** TASK MATERIAL follows **

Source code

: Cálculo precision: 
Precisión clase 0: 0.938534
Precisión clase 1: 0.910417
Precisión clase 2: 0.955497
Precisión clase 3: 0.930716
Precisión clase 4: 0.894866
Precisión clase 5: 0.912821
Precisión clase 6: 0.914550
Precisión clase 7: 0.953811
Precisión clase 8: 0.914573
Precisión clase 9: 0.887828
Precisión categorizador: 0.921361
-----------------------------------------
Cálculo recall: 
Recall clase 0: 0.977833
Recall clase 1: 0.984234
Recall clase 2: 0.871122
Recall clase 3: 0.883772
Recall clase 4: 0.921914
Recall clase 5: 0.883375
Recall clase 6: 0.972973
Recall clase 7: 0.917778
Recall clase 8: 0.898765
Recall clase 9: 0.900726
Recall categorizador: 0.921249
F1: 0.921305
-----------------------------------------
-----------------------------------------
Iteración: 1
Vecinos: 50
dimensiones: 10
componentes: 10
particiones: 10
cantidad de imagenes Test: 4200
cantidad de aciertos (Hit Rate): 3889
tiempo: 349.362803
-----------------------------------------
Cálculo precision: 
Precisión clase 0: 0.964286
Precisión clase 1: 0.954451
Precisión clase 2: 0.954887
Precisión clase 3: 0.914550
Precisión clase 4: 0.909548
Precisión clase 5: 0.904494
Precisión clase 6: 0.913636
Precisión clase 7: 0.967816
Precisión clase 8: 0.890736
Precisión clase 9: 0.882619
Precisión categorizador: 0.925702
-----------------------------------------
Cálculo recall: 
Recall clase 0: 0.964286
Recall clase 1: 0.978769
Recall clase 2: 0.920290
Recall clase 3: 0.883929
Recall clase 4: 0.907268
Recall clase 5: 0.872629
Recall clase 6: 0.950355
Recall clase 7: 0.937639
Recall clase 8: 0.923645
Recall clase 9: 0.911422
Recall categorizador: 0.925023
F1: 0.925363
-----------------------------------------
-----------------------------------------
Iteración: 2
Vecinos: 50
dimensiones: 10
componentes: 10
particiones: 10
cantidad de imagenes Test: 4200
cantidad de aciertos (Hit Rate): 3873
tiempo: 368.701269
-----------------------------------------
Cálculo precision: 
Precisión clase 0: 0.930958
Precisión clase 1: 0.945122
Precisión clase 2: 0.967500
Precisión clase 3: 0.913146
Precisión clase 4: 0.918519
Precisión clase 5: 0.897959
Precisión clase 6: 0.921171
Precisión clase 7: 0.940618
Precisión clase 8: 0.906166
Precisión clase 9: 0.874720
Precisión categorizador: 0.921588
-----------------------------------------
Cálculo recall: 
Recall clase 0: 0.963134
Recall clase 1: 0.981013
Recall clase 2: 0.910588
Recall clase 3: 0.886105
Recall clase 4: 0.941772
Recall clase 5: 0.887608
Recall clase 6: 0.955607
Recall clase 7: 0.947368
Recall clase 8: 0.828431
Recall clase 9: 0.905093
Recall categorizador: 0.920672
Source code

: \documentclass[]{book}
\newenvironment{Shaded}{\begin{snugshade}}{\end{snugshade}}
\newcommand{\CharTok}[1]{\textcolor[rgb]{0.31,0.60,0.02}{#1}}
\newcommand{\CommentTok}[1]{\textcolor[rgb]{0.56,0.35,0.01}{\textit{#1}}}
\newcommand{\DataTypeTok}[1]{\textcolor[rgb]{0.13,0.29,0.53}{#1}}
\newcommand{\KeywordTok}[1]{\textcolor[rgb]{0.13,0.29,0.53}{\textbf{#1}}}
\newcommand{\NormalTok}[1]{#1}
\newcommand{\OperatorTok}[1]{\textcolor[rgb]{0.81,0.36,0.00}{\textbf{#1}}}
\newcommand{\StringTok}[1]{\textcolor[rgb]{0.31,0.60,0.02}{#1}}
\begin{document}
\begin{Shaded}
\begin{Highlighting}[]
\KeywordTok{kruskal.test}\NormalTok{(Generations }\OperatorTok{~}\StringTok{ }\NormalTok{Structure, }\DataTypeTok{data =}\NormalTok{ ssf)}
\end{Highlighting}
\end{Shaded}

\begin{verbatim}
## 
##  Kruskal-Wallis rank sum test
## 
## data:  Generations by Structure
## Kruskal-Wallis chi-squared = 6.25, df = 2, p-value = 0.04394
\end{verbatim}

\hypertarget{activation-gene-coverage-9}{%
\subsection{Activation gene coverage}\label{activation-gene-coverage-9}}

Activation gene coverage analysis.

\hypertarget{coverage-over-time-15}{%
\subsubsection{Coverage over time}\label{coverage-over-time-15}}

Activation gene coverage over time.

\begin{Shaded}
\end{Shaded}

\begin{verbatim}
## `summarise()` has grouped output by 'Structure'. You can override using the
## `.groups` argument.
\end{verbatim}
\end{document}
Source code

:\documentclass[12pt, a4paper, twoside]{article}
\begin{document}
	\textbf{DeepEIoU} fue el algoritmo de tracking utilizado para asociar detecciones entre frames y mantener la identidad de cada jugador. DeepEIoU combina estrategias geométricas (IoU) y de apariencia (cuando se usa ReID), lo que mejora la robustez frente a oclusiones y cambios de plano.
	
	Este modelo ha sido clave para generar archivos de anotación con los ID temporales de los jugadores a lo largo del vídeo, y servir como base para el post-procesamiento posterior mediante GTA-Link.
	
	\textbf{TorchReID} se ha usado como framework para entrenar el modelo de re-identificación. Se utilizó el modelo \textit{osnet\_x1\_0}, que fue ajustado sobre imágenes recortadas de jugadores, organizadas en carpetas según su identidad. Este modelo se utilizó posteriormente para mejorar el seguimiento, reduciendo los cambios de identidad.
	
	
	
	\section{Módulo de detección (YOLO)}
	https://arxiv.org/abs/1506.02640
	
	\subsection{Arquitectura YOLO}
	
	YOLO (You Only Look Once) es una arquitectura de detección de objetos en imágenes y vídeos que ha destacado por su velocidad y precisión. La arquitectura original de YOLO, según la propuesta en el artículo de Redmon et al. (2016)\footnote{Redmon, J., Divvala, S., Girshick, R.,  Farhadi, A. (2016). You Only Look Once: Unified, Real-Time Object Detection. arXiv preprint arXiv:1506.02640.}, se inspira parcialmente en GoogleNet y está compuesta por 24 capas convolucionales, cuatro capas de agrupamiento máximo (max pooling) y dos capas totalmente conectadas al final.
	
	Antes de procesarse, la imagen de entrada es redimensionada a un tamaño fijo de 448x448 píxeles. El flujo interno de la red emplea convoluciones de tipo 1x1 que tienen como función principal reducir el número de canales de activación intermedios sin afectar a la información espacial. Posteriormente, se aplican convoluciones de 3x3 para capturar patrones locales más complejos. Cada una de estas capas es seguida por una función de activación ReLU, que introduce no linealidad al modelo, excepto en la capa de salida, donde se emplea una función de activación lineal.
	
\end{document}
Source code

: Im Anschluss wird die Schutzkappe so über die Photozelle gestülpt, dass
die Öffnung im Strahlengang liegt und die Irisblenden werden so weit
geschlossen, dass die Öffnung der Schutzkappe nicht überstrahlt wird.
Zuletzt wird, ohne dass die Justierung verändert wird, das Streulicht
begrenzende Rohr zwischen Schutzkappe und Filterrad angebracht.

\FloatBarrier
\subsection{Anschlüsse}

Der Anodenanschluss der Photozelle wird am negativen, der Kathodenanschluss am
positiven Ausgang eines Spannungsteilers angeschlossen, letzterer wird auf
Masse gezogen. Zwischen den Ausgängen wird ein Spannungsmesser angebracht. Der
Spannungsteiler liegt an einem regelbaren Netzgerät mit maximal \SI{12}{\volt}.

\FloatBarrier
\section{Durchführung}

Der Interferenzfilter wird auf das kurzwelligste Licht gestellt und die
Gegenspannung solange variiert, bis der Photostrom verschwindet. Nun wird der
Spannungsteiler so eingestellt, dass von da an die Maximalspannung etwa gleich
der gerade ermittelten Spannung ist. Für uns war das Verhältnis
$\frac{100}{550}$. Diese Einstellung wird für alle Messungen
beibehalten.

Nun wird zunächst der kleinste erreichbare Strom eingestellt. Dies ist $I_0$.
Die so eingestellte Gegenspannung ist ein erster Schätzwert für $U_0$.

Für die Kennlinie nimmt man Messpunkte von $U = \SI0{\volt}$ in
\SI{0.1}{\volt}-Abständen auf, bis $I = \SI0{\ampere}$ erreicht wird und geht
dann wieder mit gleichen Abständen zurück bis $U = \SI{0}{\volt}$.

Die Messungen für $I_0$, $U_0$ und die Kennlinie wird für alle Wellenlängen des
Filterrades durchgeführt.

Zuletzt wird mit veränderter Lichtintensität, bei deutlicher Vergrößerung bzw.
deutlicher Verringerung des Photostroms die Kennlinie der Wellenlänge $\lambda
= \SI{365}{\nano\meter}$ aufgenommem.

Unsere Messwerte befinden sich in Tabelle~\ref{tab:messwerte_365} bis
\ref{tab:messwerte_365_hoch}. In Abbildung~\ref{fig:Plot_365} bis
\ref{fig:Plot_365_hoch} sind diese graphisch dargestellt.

** End of TASK MATERIAL **

WORK ITEM: Read the data above. Pull out each line in which the string "Abständen" appears.

EXERCISE RESPONSE:
\SI{0.1}{\volt}-Abständen auf, bis $I = \SI0{\ampere}$ erreicht wird und geht
dann wieder mit gleichen Abständen zurück bis $U = \SI{0}{\volt}$.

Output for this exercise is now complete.